Mechanical Engineering undergraduate interested in physics-informed and data-driven modeling for mechanical systems.
I use GitHub to organize undergraduate projects and self-study work before graduate research. My current focus is on applying machine learning, simulation, and physical modeling to mechanical system analysis, diagnosis, and control.

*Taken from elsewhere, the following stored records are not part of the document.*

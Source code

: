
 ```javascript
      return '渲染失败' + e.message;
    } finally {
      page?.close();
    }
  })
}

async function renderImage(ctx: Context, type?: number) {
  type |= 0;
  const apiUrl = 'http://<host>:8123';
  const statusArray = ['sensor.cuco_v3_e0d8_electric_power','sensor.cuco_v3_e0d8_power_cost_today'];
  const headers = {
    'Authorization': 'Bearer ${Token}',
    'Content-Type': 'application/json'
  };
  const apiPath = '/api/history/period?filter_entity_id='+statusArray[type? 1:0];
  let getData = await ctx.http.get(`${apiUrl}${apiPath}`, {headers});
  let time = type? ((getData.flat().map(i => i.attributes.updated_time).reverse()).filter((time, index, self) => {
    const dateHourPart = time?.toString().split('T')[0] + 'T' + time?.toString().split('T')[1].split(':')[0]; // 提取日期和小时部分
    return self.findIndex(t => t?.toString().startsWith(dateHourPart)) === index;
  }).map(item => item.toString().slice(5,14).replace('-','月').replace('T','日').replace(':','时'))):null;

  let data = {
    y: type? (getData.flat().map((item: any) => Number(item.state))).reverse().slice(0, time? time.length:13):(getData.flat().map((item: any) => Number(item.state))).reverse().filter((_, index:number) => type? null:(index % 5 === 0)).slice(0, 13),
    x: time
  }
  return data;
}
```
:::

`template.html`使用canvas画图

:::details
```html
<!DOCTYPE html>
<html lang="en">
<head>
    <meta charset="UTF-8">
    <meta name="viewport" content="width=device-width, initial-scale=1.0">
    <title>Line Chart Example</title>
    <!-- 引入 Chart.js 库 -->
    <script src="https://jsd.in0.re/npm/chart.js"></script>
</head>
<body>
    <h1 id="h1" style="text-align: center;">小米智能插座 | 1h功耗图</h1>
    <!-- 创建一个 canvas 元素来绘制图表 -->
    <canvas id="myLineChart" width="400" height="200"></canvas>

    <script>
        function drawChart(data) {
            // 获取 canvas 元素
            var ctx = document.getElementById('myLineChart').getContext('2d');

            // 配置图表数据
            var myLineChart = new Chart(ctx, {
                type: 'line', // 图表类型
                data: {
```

- Physics-Informed Machine Learning
- Mechanical System Modeling and Vibration
- Data-driven Fault Diagnosis and PHM
- Simulation-based Analysis and Control
| Project | Role in My Research Direction | Description |
|---|---|---|
| PINN | Physics-informed modeling | Modified and studied a PINN example for a damped mass-spring system from a mechanical engineering perspective. |
| NASA-Airfoil-Self-Noise | Noise and signal/data analysis | Exploratory analysis and regression modeling on NASA airfoil self-noise data. |
| manufacturing-quality-dnn | Process data and fault classification | DNN-based quality classification on KAMP precision machining process data. |
| mechanical-design-projects | Physics-based simulation | Undergraduate mechanical design projects using ANSYS, MATLAB, FEA, and design optimization. |
| 2025-CARSA | Simulation-based control study | Steering-control study using MATLAB/Simulink and IPG CarMaker, with simulation-based training data expansion. |
| public-safety-first-response | Safety-aware system prototype | Prototype workflow linking risk recognition with safety-aware drone response. |
I am especially interested in combining physical laws, simulation data, and sensor/process data for mechanical system modeling, fault diagnosis, and control.